- **INFORMATION SUPPLIED**
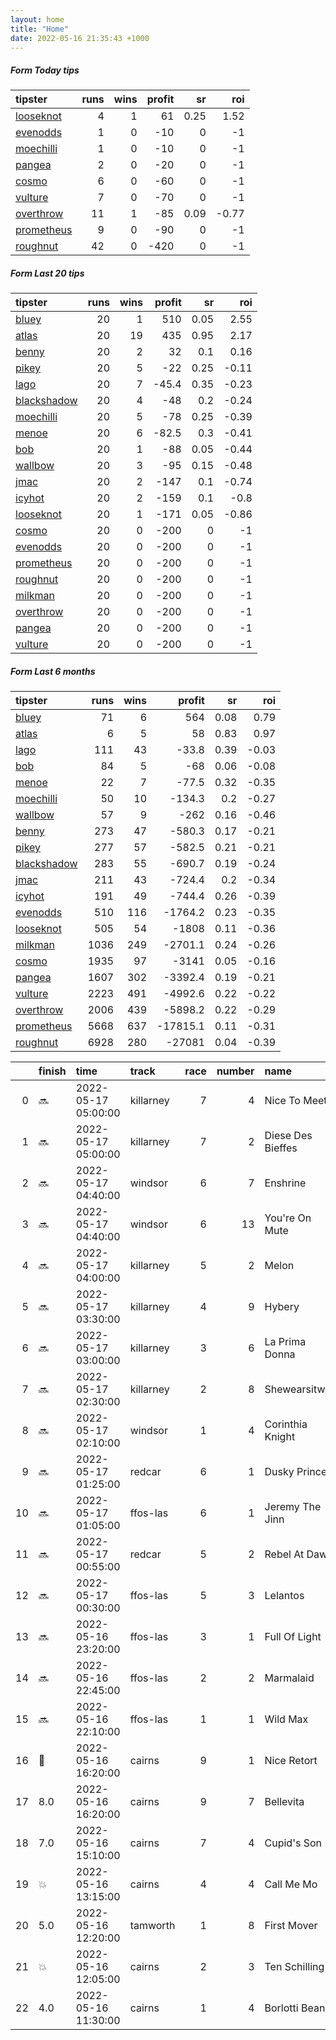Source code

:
 ```yaml
---   
layout: home  
title: "Home"   
date: 2022-05-16 21:35:43 +1000  
---   
```



##### Form Today tips   

| tipster                                                       |   runs |   wins |   profit |   sr |   roi |
|:--------------------------------------------------------------|-------:|-------:|---------:|-----:|------:|
| [looseknot](https://mrwayneo.github.io/tips/looseknot.html)   |      4 |      1 |       61 | 0.25 |  1.52 |
| [evenodds](https://mrwayneo.github.io/tips/evenodds.html)     |      1 |      0 |      -10 | 0    | -1    |
| [moechilli](https://mrwayneo.github.io/tips/moechilli.html)   |      1 |      0 |      -10 | 0    | -1    |
| [pangea](https://mrwayneo.github.io/tips/pangea.html)         |      2 |      0 |      -20 | 0    | -1    |
| [cosmo](https://mrwayneo.github.io/tips/cosmo.html)           |      6 |      0 |      -60 | 0    | -1    |
| [vulture](https://mrwayneo.github.io/tips/vulture.html)       |      7 |      0 |      -70 | 0    | -1    |
| [overthrow](https://mrwayneo.github.io/tips/overthrow.html)   |     11 |      1 |      -85 | 0.09 | -0.77 |
| [prometheus](https://mrwayneo.github.io/tips/prometheus.html) |      9 |      0 |      -90 | 0    | -1    |
| [roughnut](https://mrwayneo.github.io/tips/roughnut.html)     |     42 |      0 |     -420 | 0    | -1    |

##### Form Last 20 tips   

| tipster                                                         |   runs |   wins |   profit |   sr |   roi |
|:----------------------------------------------------------------|-------:|-------:|---------:|-----:|------:|
| [bluey](https://mrwayneo.github.io/tips/bluey.html)             |     20 |      1 |    510   | 0.05 |  2.55 |
| [atlas](https://mrwayneo.github.io/tips/atlas.html)             |     20 |     19 |    435   | 0.95 |  2.17 |
| [benny](https://mrwayneo.github.io/tips/benny.html)             |     20 |      2 |     32   | 0.1  |  0.16 |
| [pikey](https://mrwayneo.github.io/tips/pikey.html)             |     20 |      5 |    -22   | 0.25 | -0.11 |
| [lago](https://mrwayneo.github.io/tips/lago.html)               |     20 |      7 |    -45.4 | 0.35 | -0.23 |
| [blackshadow](https://mrwayneo.github.io/tips/blackshadow.html) |     20 |      4 |    -48   | 0.2  | -0.24 |
| [moechilli](https://mrwayneo.github.io/tips/moechilli.html)     |     20 |      5 |    -78   | 0.25 | -0.39 |
| [menoe](https://mrwayneo.github.io/tips/menoe.html)             |     20 |      6 |    -82.5 | 0.3  | -0.41 |
| [bob](https://mrwayneo.github.io/tips/bob.html)                 |     20 |      1 |    -88   | 0.05 | -0.44 |
| [wallbow](https://mrwayneo.github.io/tips/wallbow.html)         |     20 |      3 |    -95   | 0.15 | -0.48 |
| [jmac](https://mrwayneo.github.io/tips/jmac.html)               |     20 |      2 |   -147   | 0.1  | -0.74 |
| [icyhot](https://mrwayneo.github.io/tips/icyhot.html)           |     20 |      2 |   -159   | 0.1  | -0.8  |
| [looseknot](https://mrwayneo.github.io/tips/looseknot.html)     |     20 |      1 |   -171   | 0.05 | -0.86 |
| [cosmo](https://mrwayneo.github.io/tips/cosmo.html)             |     20 |      0 |   -200   | 0    | -1    |
| [evenodds](https://mrwayneo.github.io/tips/evenodds.html)       |     20 |      0 |   -200   | 0    | -1    |
| [prometheus](https://mrwayneo.github.io/tips/prometheus.html)   |     20 |      0 |   -200   | 0    | -1    |
| [roughnut](https://mrwayneo.github.io/tips/roughnut.html)       |     20 |      0 |   -200   | 0    | -1    |
| [milkman](https://mrwayneo.github.io/tips/milkman.html)         |     20 |      0 |   -200   | 0    | -1    |
| [overthrow](https://mrwayneo.github.io/tips/overthrow.html)     |     20 |      0 |   -200   | 0    | -1    |
| [pangea](https://mrwayneo.github.io/tips/pangea.html)           |     20 |      0 |   -200   | 0    | -1    |
| [vulture](https://mrwayneo.github.io/tips/vulture.html)         |     20 |      0 |   -200   | 0    | -1    |

##### Form Last 6 months   

| tipster                                                         |   runs |   wins |   profit |   sr |   roi |
|:----------------------------------------------------------------|-------:|-------:|---------:|-----:|------:|
| [bluey](https://mrwayneo.github.io/tips/bluey.html)             |     71 |      6 |    564   | 0.08 |  0.79 |
| [atlas](https://mrwayneo.github.io/tips/atlas.html)             |      6 |      5 |     58   | 0.83 |  0.97 |
| [lago](https://mrwayneo.github.io/tips/lago.html)               |    111 |     43 |    -33.8 | 0.39 | -0.03 |
| [bob](https://mrwayneo.github.io/tips/bob.html)                 |     84 |      5 |    -68   | 0.06 | -0.08 |
| [menoe](https://mrwayneo.github.io/tips/menoe.html)             |     22 |      7 |    -77.5 | 0.32 | -0.35 |
| [moechilli](https://mrwayneo.github.io/tips/moechilli.html)     |     50 |     10 |   -134.3 | 0.2  | -0.27 |
| [wallbow](https://mrwayneo.github.io/tips/wallbow.html)         |     57 |      9 |   -262   | 0.16 | -0.46 |
| [benny](https://mrwayneo.github.io/tips/benny.html)             |    273 |     47 |   -580.3 | 0.17 | -0.21 |
| [pikey](https://mrwayneo.github.io/tips/pikey.html)             |    277 |     57 |   -582.5 | 0.21 | -0.21 |
| [blackshadow](https://mrwayneo.github.io/tips/blackshadow.html) |    283 |     55 |   -690.7 | 0.19 | -0.24 |
| [jmac](https://mrwayneo.github.io/tips/jmac.html)               |    211 |     43 |   -724.4 | 0.2  | -0.34 |
| [icyhot](https://mrwayneo.github.io/tips/icyhot.html)           |    191 |     49 |   -744.4 | 0.26 | -0.39 |
| [evenodds](https://mrwayneo.github.io/tips/evenodds.html)       |    510 |    116 |  -1764.2 | 0.23 | -0.35 |
| [looseknot](https://mrwayneo.github.io/tips/looseknot.html)     |    505 |     54 |  -1808   | 0.11 | -0.36 |
| [milkman](https://mrwayneo.github.io/tips/milkman.html)         |   1036 |    249 |  -2701.1 | 0.24 | -0.26 |
| [cosmo](https://mrwayneo.github.io/tips/cosmo.html)             |   1935 |     97 |  -3141   | 0.05 | -0.16 |
| [pangea](https://mrwayneo.github.io/tips/pangea.html)           |   1607 |    302 |  -3392.4 | 0.19 | -0.21 |
| [vulture](https://mrwayneo.github.io/tips/vulture.html)         |   2223 |    491 |  -4992.6 | 0.22 | -0.22 |
| [overthrow](https://mrwayneo.github.io/tips/overthrow.html)     |   2006 |    439 |  -5898.2 | 0.22 | -0.29 |
| [prometheus](https://mrwayneo.github.io/tips/prometheus.html)   |   5668 |    637 | -17815.1 | 0.11 | -0.31 |
| [roughnut](https://mrwayneo.github.io/tips/roughnut.html)       |   6928 |    280 | -27081   | 0.04 | -0.39 |

|    | finish            | time                | track     |   race |   number | name              |   odds | tipster             |
|---:|:------------------|:--------------------|:----------|-------:|---------:|:------------------|-------:|:--------------------|
|  0 | :soon:            | 2022-05-17 05:00:00 | killarney |      7 |        4 | Nice To Meet      |   9.5  | evenodds,overthrow  |
|  1 | :soon:            | 2022-05-17 05:00:00 | killarney |      7 |        2 | Diese Des Bieffes |   3.8  | vulture             |
|  2 | :soon:            | 2022-05-17 04:40:00 | windsor   |      6 |        7 | Enshrine          |   1.28 | vulture             |
|  3 | :soon:            | 2022-05-17 04:40:00 | windsor   |      6 |       13 | You're On Mute    |   8    | looseknot           |
|  4 | :soon:            | 2022-05-17 04:00:00 | killarney |      5 |        2 | Melon             |   2.75 | overthrow           |
|  5 | :soon:            | 2022-05-17 03:30:00 | killarney |      4 |        9 | Hybery            |  11    | overthrow           |
|  6 | :soon:            | 2022-05-17 03:00:00 | killarney |      3 |        6 | La Prima Donna    |   1.3  | overthrow           |
|  7 | :soon:            | 2022-05-17 02:30:00 | killarney |      2 |        8 | Shewearsitwell    |   1.8  | overthrow           |
|  8 | :soon:            | 2022-05-17 02:10:00 | windsor   |      1 |        4 | Corinthia Knight  |   7.5  | pangea              |
|  9 | :soon:            | 2022-05-17 01:25:00 | redcar    |      6 |        1 | Dusky Prince      |   3.3  | pangea,looseknot    |
| 10 | :soon:            | 2022-05-17 01:05:00 | ffos-las  |      6 |        1 | Jeremy The Jinn   |   2.1  | vulture             |
| 11 | :soon:            | 2022-05-17 00:55:00 | redcar    |      5 |        2 | Rebel At Dawn     |   3.1  | vulture             |
| 12 | :soon:            | 2022-05-17 00:30:00 | ffos-las  |      5 |        3 | Lelantos          |   2.88 | overthrow           |
| 13 | :soon:            | 2022-05-16 23:20:00 | ffos-las  |      3 |        1 | Full Of Light     |   2    | overthrow           |
| 14 | :soon:            | 2022-05-16 22:45:00 | ffos-las  |      2 |        2 | Marmalaid         |   1.83 | overthrow           |
| 15 | :soon:            | 2022-05-16 22:10:00 | ffos-las  |      1 |        1 | Wild Max          |   1.26 | vulture             |
| 16 | :3rd_place_medal: | 2022-05-16 16:20:00 | cairns    |      9 |        1 | Nice Retort       |   4.75 | vulture             |
| 17 | 8.0               | 2022-05-16 16:20:00 | cairns    |      9 |        7 | Bellevita         |   6.5  | overthrow           |
| 18 | 7.0               | 2022-05-16 15:10:00 | cairns    |      7 |        4 | Cupid's Son       |  10    | vulture             |
| 19 | :boom:            | 2022-05-16 13:15:00 | cairns    |      4 |        4 | Call Me Mo        |   2.1  | overthrow           |
| 20 | 5.0               | 2022-05-16 12:20:00 | tamworth  |      1 |        8 | First Mover       |   4    | looseknot           |
| 21 | :boom:            | 2022-05-16 12:05:00 | cairns    |      2 |        3 | Ten Schilling     |   8.5  | looseknot           |
| 22 | 4.0               | 2022-05-16 11:30:00 | cairns    |      1 |        4 | Borlotti Beans    |   3.4  | overthrow,moechilli |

- **BRIEF**
Please write out, exactly as they appear above, only the lines in the stretch from the line with "0.26 | -0.39 |" through the line with "2022-05-17 03:00:00 |".

- **ANSWER BELOW**
| [icyhot](https://mrwayneo.github.io/tips/icyhot.html)           |    191 |     49 |   -744.4 | 0.26 | -0.39 |
| [evenodds](https://mrwayneo.github.io/tips/evenodds.html)       |    510 |    116 |  -1764.2 | 0.23 | -0.35 |
| [looseknot](https://mrwayneo.github.io/tips/looseknot.html)     |    505 |     54 |  -1808   | 0.11 | -0.36 |
| [milkman](https://mrwayneo.github.io/tips/milkman.html)         |   1036 |    249 |  -2701.1 | 0.24 | -0.26 |
| [cosmo](https://mrwayneo.github.io/tips/cosmo.html)             |   1935 |     97 |  -3141   | 0.05 | -0.16 |
| [pangea](https://mrwayneo.github.io/tips/pangea.html)           |   1607 |    302 |  -3392.4 | 0.19 | -0.21 |
| [vulture](https://mrwayneo.github.io/tips/vulture.html)         |   2223 |    491 |  -4992.6 | 0.22 | -0.22 |
| [overthrow](https://mrwayneo.github.io/tips/overthrow.html)     |   2006 |    439 |  -5898.2 | 0.22 | -0.29 |
| [prometheus](https://mrwayneo.github.io/tips/prometheus.html)   |   5668 |    637 | -17815.1 | 0.11 | -0.31 |
| [roughnut](https://mrwayneo.github.io/tips/roughnut.html)       |   6928 |    280 | -27081   | 0.04 | -0.39 |

|    | finish            | time                | track     |   race |   number | name              |   odds | tipster             |
|---:|:------------------|:--------------------|:----------|-------:|---------:|:------------------|-------:|:--------------------|
|  0 | :soon:            | 2022-05-17 05:00:00 | killarney |      7 |        4 | Nice To Meet      |   9.5  | evenodds,overthrow  |
|  1 | :soon:            | 2022-05-17 05:00:00 | killarney |      7 |        2 | Diese Des Bieffes |   3.8  | vulture             |
|  2 | :soon:            | 2022-05-17 04:40:00 | windsor   |      6 |        7 | Enshrine          |   1.28 | vulture             |
|  3 | :soon:            | 2022-05-17 04:40:00 | windsor   |      6 |       13 | You're On Mute    |   8    | looseknot           |
|  4 | :soon:            | 2022-05-17 04:00:00 | killarney |      5 |        2 | Melon             |   2.75 | overthrow           |
|  5 | :soon:            | 2022-05-17 03:30:00 | killarney |      4 |        9 | Hybery            |  11    | overthrow           |
|  6 | :soon:            | 2022-05-17 03:00:00 | killarney |      3 |        6 | La Prima Donna    |   1.3  | overthrow           |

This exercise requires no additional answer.